Materials provided Start Marker

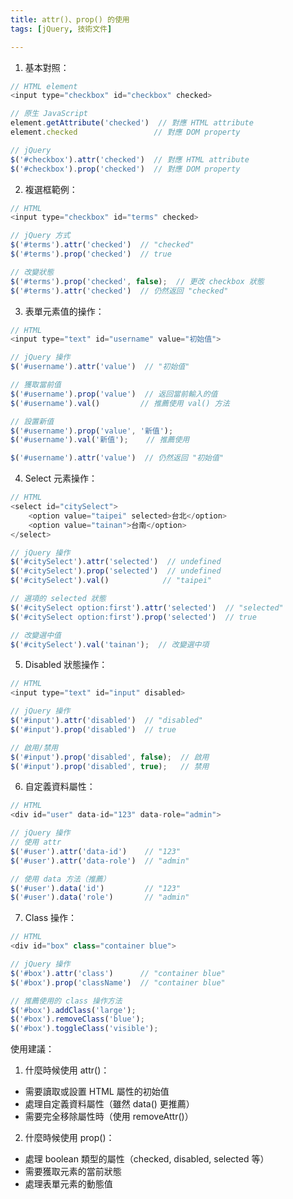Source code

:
```yaml
---
title: attr()、prop() 的使用
tags: [jQuery, 技術文件]

---
```


1. 基本對照：
```javascript
// HTML element
<input type="checkbox" id="checkbox" checked>

// 原生 JavaScript
element.getAttribute('checked')  // 對應 HTML attribute
element.checked                 // 對應 DOM property

// jQuery
$('#checkbox').attr('checked')  // 對應 HTML attribute
$('#checkbox').prop('checked')  // 對應 DOM property
```

2. 複選框範例：
```javascript
// HTML
<input type="checkbox" id="terms" checked>

// jQuery 方式
$('#terms').attr('checked')  // "checked"
$('#terms').prop('checked')  // true

// 改變狀態
$('#terms').prop('checked', false);  // 更改 checkbox 狀態
$('#terms').attr('checked')  // 仍然返回 "checked"
```

3. 表單元素值的操作：
```javascript
// HTML
<input type="text" id="username" value="初始值">

// jQuery 操作
$('#username').attr('value')  // "初始值"

// 獲取當前值
$('#username').prop('value')  // 返回當前輸入的值
$('#username').val()         // 推薦使用 val() 方法

// 設置新值
$('#username').prop('value', '新值');
$('#username').val('新值');    // 推薦使用

$('#username').attr('value')  // 仍然返回 "初始值"
```

4. Select 元素操作：
```javascript
// HTML
<select id="citySelect">
    <option value="taipei" selected>台北</option>
    <option value="tainan">台南</option>
</select>

// jQuery 操作
$('#citySelect').attr('selected')  // undefined
$('#citySelect').prop('selected')  // undefined
$('#citySelect').val()            // "taipei"

// 選項的 selected 狀態
$('#citySelect option:first').attr('selected')  // "selected"
$('#citySelect option:first').prop('selected')  // true

// 改變選中值
$('#citySelect').val('tainan');  // 改變選中項
```

5. Disabled 狀態操作：
```javascript
// HTML
<input type="text" id="input" disabled>

// jQuery 操作
$('#input').attr('disabled')  // "disabled"
$('#input').prop('disabled')  // true

// 啟用/禁用
$('#input').prop('disabled', false);  // 啟用
$('#input').prop('disabled', true);   // 禁用
```

6. 自定義資料屬性：
```javascript
// HTML
<div id="user" data-id="123" data-role="admin">

// jQuery 操作
// 使用 attr
$('#user').attr('data-id')    // "123"
$('#user').attr('data-role')  // "admin"

// 使用 data 方法（推薦）
$('#user').data('id')         // "123"
$('#user').data('role')       // "admin"
```

7. Class 操作：
```javascript
// HTML
<div id="box" class="container blue">

// jQuery 操作
$('#box').attr('class')      // "container blue"
$('#box').prop('className')  // "container blue"

// 推薦使用的 class 操作方法
$('#box').addClass('large');
$('#box').removeClass('blue');
$('#box').toggleClass('visible');
```

使用建議：

1. 什麼時候使用 attr()：
- 需要讀取或設置 HTML 屬性的初始值
- 處理自定義資料屬性（雖然 data() 更推薦）
- 需要完全移除屬性時（使用 removeAttr()）

2. 什麼時候使用 prop()：
- 處理 boolean 類型的屬性（checked, disabled, selected 等）
- 需要獲取元素的當前狀態
- 處理表單元素的動態值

Materials provided End Marker

### Work request
Every line above that holds the string "data" should be copied out.

### Task result
<div id="user" data-id="123" data-role="admin">
$('#user').attr('data-id')    // "123"
$('#user').attr('data-role')  // "admin"
// 使用 data 方法（推薦）
$('#user').data('id')         // "123"
$('#user').data('role')       // "admin"
- 處理自定義資料屬性（雖然 data() 更推薦）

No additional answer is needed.